The data:
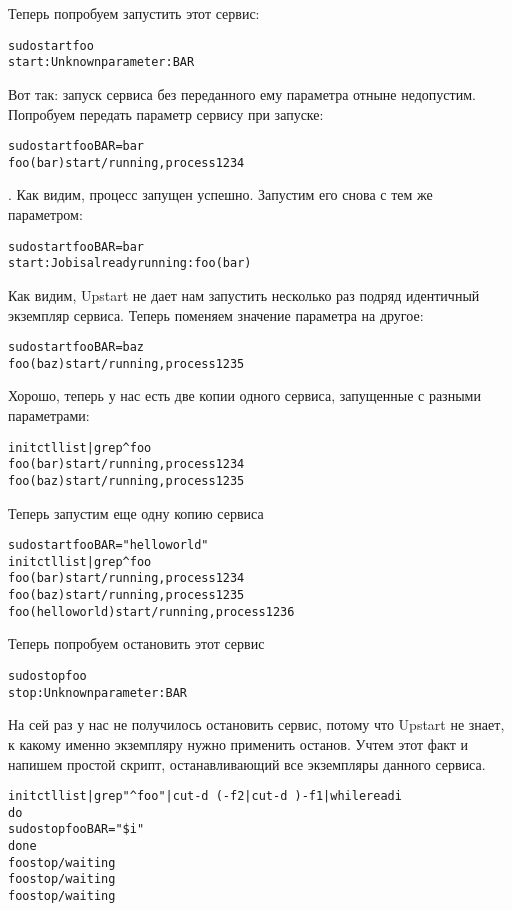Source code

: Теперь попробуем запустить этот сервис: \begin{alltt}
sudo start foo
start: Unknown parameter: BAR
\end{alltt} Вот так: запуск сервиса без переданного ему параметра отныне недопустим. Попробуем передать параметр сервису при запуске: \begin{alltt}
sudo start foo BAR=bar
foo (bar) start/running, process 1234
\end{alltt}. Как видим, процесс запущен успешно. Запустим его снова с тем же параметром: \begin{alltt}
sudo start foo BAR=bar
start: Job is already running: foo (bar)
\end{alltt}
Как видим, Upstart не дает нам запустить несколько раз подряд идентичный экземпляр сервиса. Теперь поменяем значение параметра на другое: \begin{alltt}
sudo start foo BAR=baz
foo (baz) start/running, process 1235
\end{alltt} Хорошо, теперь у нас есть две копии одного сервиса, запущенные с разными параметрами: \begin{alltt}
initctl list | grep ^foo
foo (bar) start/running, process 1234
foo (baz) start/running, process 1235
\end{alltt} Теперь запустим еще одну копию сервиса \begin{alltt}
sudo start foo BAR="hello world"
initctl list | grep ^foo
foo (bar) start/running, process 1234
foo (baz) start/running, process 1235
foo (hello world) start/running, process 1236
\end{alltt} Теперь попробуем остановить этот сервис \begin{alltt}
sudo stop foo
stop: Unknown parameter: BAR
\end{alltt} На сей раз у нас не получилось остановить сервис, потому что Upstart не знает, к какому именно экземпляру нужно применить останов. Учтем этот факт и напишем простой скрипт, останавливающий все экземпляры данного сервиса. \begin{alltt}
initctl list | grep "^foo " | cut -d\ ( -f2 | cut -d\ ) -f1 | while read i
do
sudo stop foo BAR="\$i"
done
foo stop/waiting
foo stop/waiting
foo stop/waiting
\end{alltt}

Work item: Which lines above include the word "world"? Show each one.

Answer area:
sudo start foo BAR="hello world"
foo (hello world) start/running, process 1236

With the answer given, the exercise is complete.